A substantial gold piece presented by Kirk’s grandfather, Bali, to his wife Maritza on Armenian Christmas, traditionally celebrated on January 6th. Inspired by old world Armenian carvings, the bracelet was inscribed with Armenian letters and made with a special hammering technique. It features hand motifs that signify partnership and love, a theme prevalent in antique jewelry since the Roman era. From historic Armenia, modern day Turkey (Kayseri), in central Anatolia. um sed.
A platinum hand-engraved diamond eternity ring made by Kirk’s father, Artin for his fiancé Angel, which paved the way for many of Kirk Kara’s future designs. Her name was engraved in his yellow gold band, and his name engraved in hers.
A fashion-forward gift from Artin to his wife Angel featuring 3 total carats of European cut diamonds set in platinum. This piece was designed in the traditional navette style, which translates to “little boat” in French and refers to the elongated, marquise-like shape that was very popular at the time.
The company’s first iteration of nature-inspired jewelry was this flower engraved 18K gold ring with which Artin and Angel renewed their vows.

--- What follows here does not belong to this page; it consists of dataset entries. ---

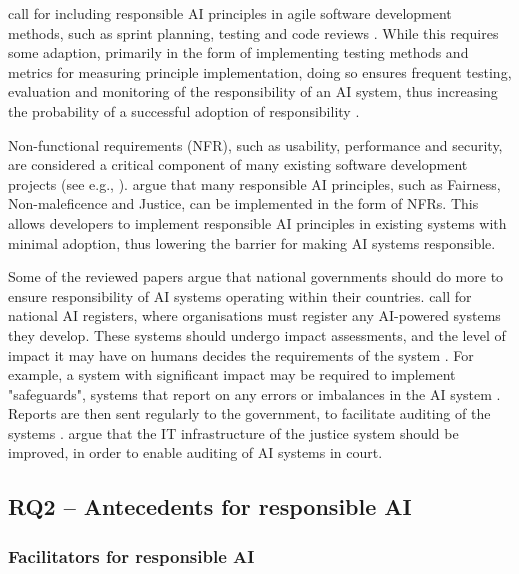 \textcite[p.~104]{Lu_2022} call for including responsible AI principles in agile software development methods, such as sprint planning, testing and code reviews \parencite{Dybå_2008_agile}. While this requires some adaption, primarily in the form of implementing testing methods and metrics for measuring principle implementation, doing so ensures frequent testing, evaluation and monitoring of the responsibility of an AI system, thus increasing the probability of a successful adoption of responsibility \parencite{Jobin_2019,Rakova_2021,Nauck_2019}.

Non-functional requirements (NFR), such as usability, performance and security, are considered a critical component of many existing software development projects (see e.g., \cite{Chung_2009_NFR,Glinz_2007_NFR,Khatter_2013_NFR}). \textcite{Lu_2022} argue that many responsible AI principles, such as Fairness, Non-maleficence and Justice, can be implemented in the form of NFRs. This allows developers to implement responsible AI principles in existing systems with minimal adoption, thus lowering the barrier for making AI systems responsible.

Some of the reviewed papers argue that national governments should do more to ensure responsibility of AI systems operating within their countries. \textcite{Chen_2020,Brand_2022} call for national AI registers, where organisations must register any AI-powered systems they develop. These systems should undergo impact assessments, and the level of impact it may have on humans decides the requirements of the system \parencite{Brand_2022}. For example, a system with significant impact may be required to implement "safeguards", systems that report on any errors or imbalances in the AI system \parencite{Chen_2020}. Reports are then sent regularly to the government, to facilitate auditing of the systems \parencite{Brand_2022,Chen_2020}. \textcite{Floridi_2018} argue that the IT infrastructure of the justice system should be improved, in order to enable auditing of AI systems in court.



\subsection{RQ2 -- Antecedents for responsible AI}
\label{sec:results-rq2:antecedents}

\subsubsection{Facilitators for responsible AI}

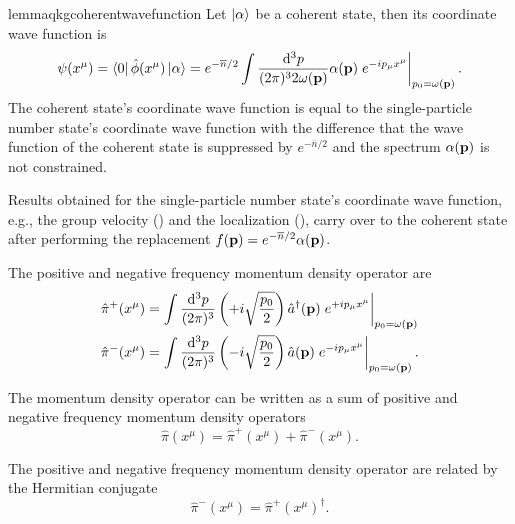\begin{restatable}{lemma}{qkgcoherentwavefunction}\label{thm:coherent_state_wave_function}
	Let $\ket{\alpha}$ be a coherent state, then its coordinate wave function is
	\begin{equation}
		\psi(x^\mu)
		=
		\bra{0}
		\hat\phi(x^\mu)
		\ket{\alpha}
		=
		e^{-\overline{n}/2}
		\int\frac{\dd[3]{p}}{(2\pi)^32\omega(\vb{p})}
		\alpha(\vb{p})
		\eval{e^{-ip_\mu x^\mu}}_{p_0=\omega(\vb{p})}
		.
	\end{equation}
	The coherent state's coordinate wave function is equal to the single-particle number state's coordinate wave function with the difference that the wave function of the coherent state is suppressed by $e^{-\overline{n}/2}$ and the spectrum $\alpha(\vb{p})$ is not constrained.
\end{restatable}
\begin{corollary}
	Results obtained for the single-particle number state's coordinate wave function, e.g., the group velocity () and the localization (), carry over to the coherent state after performing the replacement $f(\vb{p})=e^{-\overline{n}/2}\alpha(\vb{p})$.
\end{corollary}

\begin{definition}
	The positive and negative frequency momentum density operator are
	\begin{align}
		\hat\pi^+(x^\mu)
		&=
		\int\frac{\dd[3]{p}}{(2\pi)^3}
		\left(
			+
			i\sqrt{\frac{p_0}{2}}
		\right)
		\hat{a}^\dagger(\vb{p})
		\eval{e^{+ip_\mu x^\mu}}_{p_0=\omega(\vb{p})}
		\\
		\hat\pi^-(x^\mu)
		&=
		\int\frac{\dd[3]{p}}{(2\pi)^3}
		\left(
			-
			i\sqrt{\frac{p_0}{2}}
		\right)
		\hat{a}(\vb{p})
		\eval{e^{-ip_\mu x^\mu}}_{p_0=\omega(\vb{p})}
		.
	\end{align}
\end{definition}
\begin{corollary}
	The momentum density operator can be written as a sum of positive and negative frequency momentum density operators
	\begin{equation}
		\hat\pi(x^\mu)
		=
		\hat\pi^+(x^\mu)
		+
		\hat\pi^-(x^\mu)
		.
	\end{equation}
\end{corollary}
\begin{corollary}
	The positive and negative frequency momentum density operator are related by the Hermitian conjugate
	\begin{equation}
		\hat\pi^-(x^\mu)
		=
		\hat\pi^+(x^\mu)^\dagger
		.
	\end{equation}	
\end{corollary}


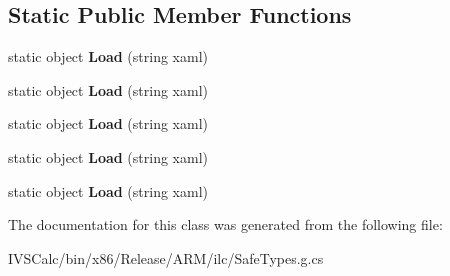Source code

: \subsection*{Static Public Member Functions}
\begin{DoxyCompactItemize}
\item 
\mbox{\label{class_windows_1_1_u_i_1_1_xaml_1_1_markup_1_1_xaml_reader_adb969028d731a02de12e5368591f3b5f}} 
static object {\bfseries Load} (string xaml)
\item 
\mbox{\label{class_windows_1_1_u_i_1_1_xaml_1_1_markup_1_1_xaml_reader_adb969028d731a02de12e5368591f3b5f}} 
static object {\bfseries Load} (string xaml)
\item 
\mbox{\label{class_windows_1_1_u_i_1_1_xaml_1_1_markup_1_1_xaml_reader_adb969028d731a02de12e5368591f3b5f}} 
static object {\bfseries Load} (string xaml)
\item 
\mbox{\label{class_windows_1_1_u_i_1_1_xaml_1_1_markup_1_1_xaml_reader_adb969028d731a02de12e5368591f3b5f}} 
static object {\bfseries Load} (string xaml)
\item 
\mbox{\label{class_windows_1_1_u_i_1_1_xaml_1_1_markup_1_1_xaml_reader_adb969028d731a02de12e5368591f3b5f}} 
static object {\bfseries Load} (string xaml)
\end{DoxyCompactItemize}


The documentation for this class was generated from the following file\+:\begin{DoxyCompactItemize}
\item 
I\+V\+S\+Calc/bin/x86/\+Release/\+A\+R\+M/ilc/Safe\+Types.\+g.\+cs\end{DoxyCompactItemize}
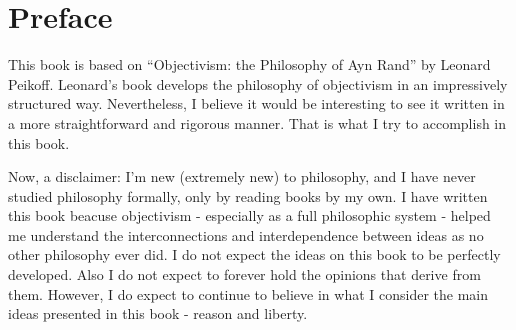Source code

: \chapter*{Preface}

    This book is based on ``Objectivism: the Philosophy of Ayn Rand'' by Leonard Peikoff. Leonard's book develops the philosophy of objectivism in an impressively structured way. Nevertheless, I believe it would be interesting to see it written in a more straightforward and rigorous manner. That is what I try to accomplish in this book.

    Now, a disclaimer: I'm new (extremely new) to philosophy, and I have never studied philosophy formally, only by reading books by my own. I have written this book beacuse objectivism - especially as a full philosophic system - helped me understand the interconnections and interdependence between ideas as no other philosophy ever did. I do not expect the ideas on this book to be perfectly developed. Also I do not expect to forever hold the opinions that derive from them. However, I do expect to continue to believe in what I consider the main ideas presented in this book - reason and liberty.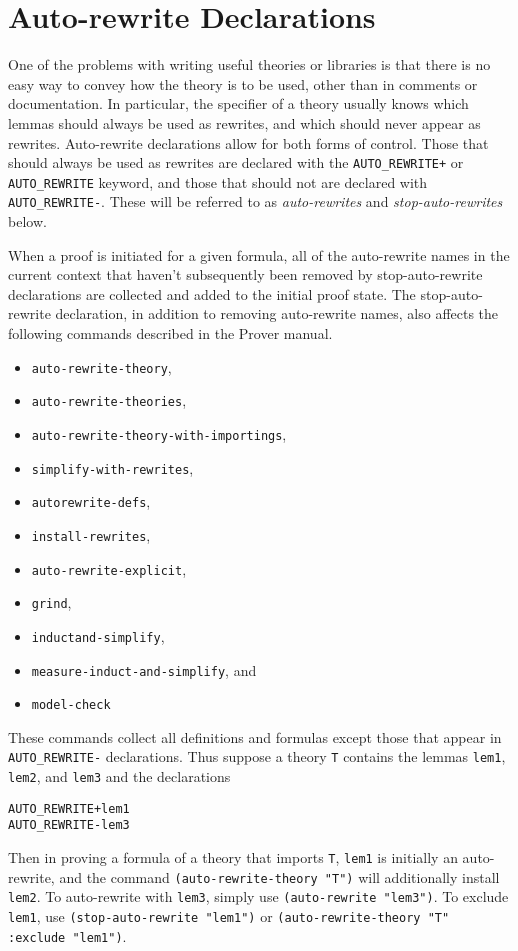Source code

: 
\section{Auto-rewrite Declarations}
\label{auto-rewrite-decls}

One of the problems with writing useful theories or libraries is that
there is no easy way to convey how the theory is to be used, other than in
comments or documentation.  In particular, the specifier of a theory
usually knows which lemmas should always be used as rewrites, and which
should never appear as rewrites.  Auto-rewrite declarations allow for both
forms of control.  Those that should always be used as rewrites are
declared with the \texttt{AUTO\_REWRITE+} or \texttt{AUTO\_REWRITE}
keyword, and those that should not are declared with
\texttt{AUTO\_REWRITE-}.  These will be referred to as
\emph{auto-rewrites} and \emph{stop-auto-rewrites} below.

When a proof is initiated for a given formula, all of the auto-rewrite
names in the current context that haven't subsequently been removed by
stop-auto-rewrite declarations are collected and added to the initial proof
state.  The stop-auto-rewrite declaration, in addition to removing
auto-rewrite names, also affects the following commands described in the
Prover manual.
\begin{itemize}
\setlength{\itemsep}{-5pt}
\item \texttt{auto-rewrite-theory},
\item \texttt{auto-rewrite-theories},
\item \texttt{auto-rewrite-theory-with-importings},
\item \texttt{simplify-with-rewrites},
\item \texttt{auto\-rewrite-defs},
\item \texttt{install-rewrites},
\item \texttt{auto-rewrite-explicit},
\item \texttt{grind},
\item \texttt{induct\-and-simplify},
\item \texttt{measure-induct-and-simplify}, and
\item \texttt{model-check}
\end{itemize}
These commands collect all definitions and formulas except those that
appear in \texttt{AUTO\_\-REWRITE-} declarations.  Thus suppose a theory
\texttt{T} contains the lemmas \texttt{lem1}, \texttt{lem2}, and
\texttt{lem3} and the declarations
\begin{alltt}
  AUTO_REWRITE+ lem1
  AUTO_REWRITE- lem3
\end{alltt}
Then in proving a formula of a theory that imports \texttt{T},
\texttt{lem1} is initially an auto-rewrite, and the command
\texttt{(auto-rewrite-theory "T")} will additionally install
\texttt{lem2}.  To auto-rewrite with \texttt{lem3}, simply use
\texttt{(auto-rewrite "lem3")}.  To exclude \texttt{lem1}, use
\texttt{(stop-auto-rewrite "lem1")} or \texttt{(auto-rewrite-theory "T"
:exclude "lem1")}.

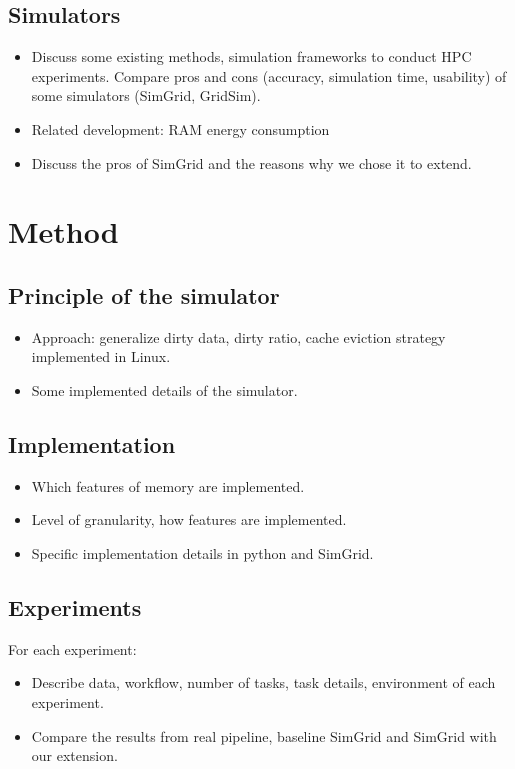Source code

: \documentclass[conference]{IEEEtran}
\begin{document}
		\subsection{Simulators}
			\begin{itemize}
				\item Discuss some existing methods, simulation frameworks to conduct HPC experiments. Compare pros and cons (accuracy, simulation time, usability) of some simulators (SimGrid, GridSim).
				\item Related development: RAM energy consumption \cite{gill2019} \cite{ouarnoughi2017} 
				\item Discuss the pros of SimGrid and the reasons why we chose it to extend.
			\end{itemize}
			
	\section{Method}

		\subsection{Principle of the simulator}

			\begin{itemize}
				\item Approach: generalize dirty data, dirty ratio, cache eviction strategy implemented in Linux. 
				\item Some implemented details of the simulator.
			\end{itemize}

		\subsection{Implementation}
			\begin{itemize}
				\item Which features of memory are implemented.
				\item Level of granularity, how features are implemented.
				\item Specific implementation details in python and SimGrid.
			\end{itemize}

		\subsection{Experiments}
			For each experiment: 
			\begin{itemize}
				\item Describe data, workflow, number of tasks, task details, environment of each experiment.
				\item Compare the results from real pipeline, baseline SimGrid  and SimGrid with our extension.
			\end{itemize}
	
\end{document}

As a symbol of unity and togetherness, Artin’s name was again engraved onto the band. The design can be viewed as a predecessor to our beloved floral Dahlia collection.
Artin’s thriving retail business was in downtown Beirut, a hub of art and fashion known as the Paris of the Middle East. A prominent name in the jewelry industry, he was commissioned to design pendants and class rings for the 100thanniversary of the American University of Beirut. The pieces featured the historic Cedar of Lebanon symbol.
In the 1970’s, Kirk heeded the call to destiny and joined his father’s company to master the art of fine jewelry craftsmanship. He designed this beautiful pearl bracelet for his fiancé Lucy after meeting her in 1975. Inspired by the flourishing Art Deco design period, the piece features three rows of glistening pearls and a diamond-encrusted clasp in 18K yellow gold.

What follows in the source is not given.